BEGIN
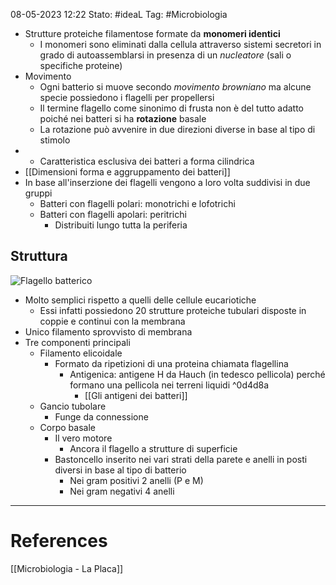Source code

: 08-05-2023 12:22
Stato: #ideaL
Tag: #Microbiologia 

- Strutture proteiche filamentose formate da **monomeri identici** 
	- I monomeri sono eliminati dalla cellula attraverso sistemi secretori in grado di autoassemblarsi in presenza di un *nucleatore* (sali o specifiche proteine)
- Movimento
	- Ogni batterio si muove secondo *movimento browniano* ma alcune specie possiedono i flagelli per propellersi
	- Il termine flagello come sinonimo di frusta non è del tutto adatto poiché nei batteri si ha **rotazione** basale
	- La rotazione può avvenire in due direzioni diverse in base al tipo di stimolo
- - Caratteristica esclusiva dei batteri a forma cilindrica
-  [[Dimensioni forma e aggruppamento dei batteri]]
- In base all'inserzione dei flagelli vengono a loro volta suddivisi in due gruppi
	- Batteri con flagelli polari: monotrichi e lofotrichi
	- Batteri con flagelli apolari: peritrichi
		- Distribuiti lungo tutta la periferia
## Struttura 
![Flagello batterico](https://i.imgur.com/3XKfd4K.png)
- Molto semplici rispetto a quelli delle cellule eucariotiche
	- Essi infatti possiedono 20 strutture proteiche tubulari disposte in coppie e continui con la membrana
- Unico filamento sprovvisto di membrana
- Tre componenti principali
	- Filamento elicoidale
		- Formato da ripetizioni di una proteina chiamata flagellina
			- Antigenica: antigene H da Hauch (in tedesco pellicola) perché formano una pellicola nei terreni liquidi ^0d4d8a
				- [[Gli antigeni dei batteri]]
	- Gancio tubolare
		- Funge da connessione
	- Corpo basale
		- Il vero motore
			- Ancora il flagello a strutture di superficie 
		- Bastoncello inserito nei vari strati della parete e anelli in posti diversi in base al tipo di batterio
			- Nei gram positivi 2 anelli (P e M)
			- Nei gram negativi 4 anelli


---
# References
[[Microbiologia - La Placa]]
END
Task objective:
If a line in the records above holds the string "base", copy it.

Solution:
	- La rotazione può avvenire in due direzioni diverse in base al tipo di stimolo
- In base all'inserzione dei flagelli vengono a loro volta suddivisi in due gruppi
		- Bastoncello inserito nei vari strati della parete e anelli in posti diversi in base al tipo di batterio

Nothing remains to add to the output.